+++ Extracted material +++

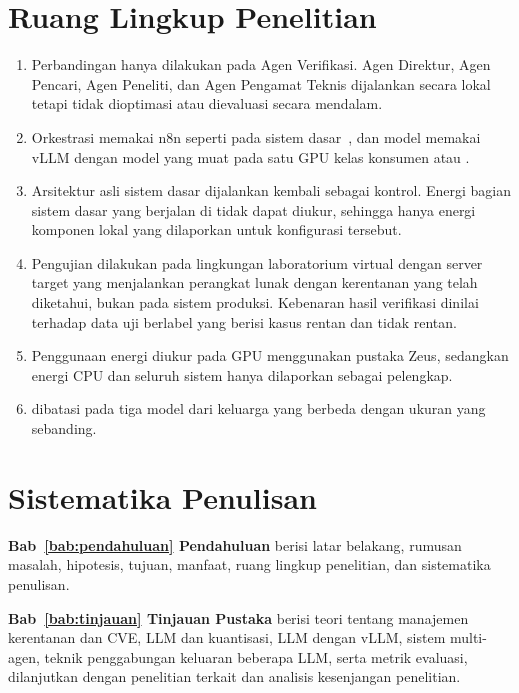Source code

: \section{Ruang Lingkup Penelitian}
\label{sec:ruang-lingkup}
\begin{enumerate}
  \item Perbandingan hanya dilakukan pada Agen Verifikasi. Agen Direktur, Agen
        Pencari, Agen Peneliti, dan Agen Pengamat Teknis dijalankan secara lokal
        tetapi tidak dioptimasi atau dievaluasi secara mendalam.
  \item Orkestrasi memakai n8n seperti pada sistem dasar~\cite{wijaya2026}, dan
         model memakai vLLM dengan model  yang
        muat pada satu GPU kelas konsumen atau .
  \item Arsitektur asli sistem dasar dijalankan kembali sebagai kontrol. Energi
        bagian sistem dasar yang berjalan di  tidak dapat diukur,
        sehingga hanya energi komponen lokal yang dilaporkan untuk konfigurasi
        tersebut.
  \item Pengujian dilakukan pada lingkungan laboratorium virtual dengan server
        target yang menjalankan perangkat lunak dengan kerentanan yang telah
        diketahui, bukan pada sistem produksi. Kebenaran hasil verifikasi dinilai
        terhadap data uji berlabel yang berisi kasus rentan dan tidak rentan.
  \item Penggunaan energi diukur pada GPU menggunakan pustaka Zeus, sedangkan
        energi CPU dan seluruh sistem hanya dilaporkan sebagai pelengkap.
  \item {} dibatasi pada tiga model dari keluarga yang berbeda
        dengan ukuran yang sebanding.
\end{enumerate}

\section{Sistematika Penulisan}
\label{sec:sistematika}
\textbf{Bab~\ref{bab:pendahuluan} Pendahuluan} berisi latar belakang, rumusan
masalah, hipotesis, tujuan, manfaat, ruang lingkup penelitian, dan sistematika
penulisan.

\textbf{Bab~\ref{bab:tinjauan} Tinjauan Pustaka} berisi teori tentang manajemen
kerentanan dan CVE, LLM dan kuantisasi,  LLM dengan vLLM, sistem
multi-agen, teknik penggabungan keluaran beberapa LLM, serta metrik evaluasi,
dilanjutkan dengan penelitian terkait dan analisis kesenjangan penelitian.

+++

Work to complete> Leave out the pictures and repeat the lines from the start of the material through the line with "tetapi tidak dioptimasi", inclusive.

Final answer>
Source code

: \section{Ruang Lingkup Penelitian}
\label{sec:ruang-lingkup}
\begin{enumerate}
  \item Perbandingan hanya dilakukan pada Agen Verifikasi. Agen Direktur, Agen
        Pencari, Agen Peneliti, dan Agen Pengamat Teknis dijalankan secara lokal
        tetapi tidak dioptimasi atau dievaluasi secara mendalam.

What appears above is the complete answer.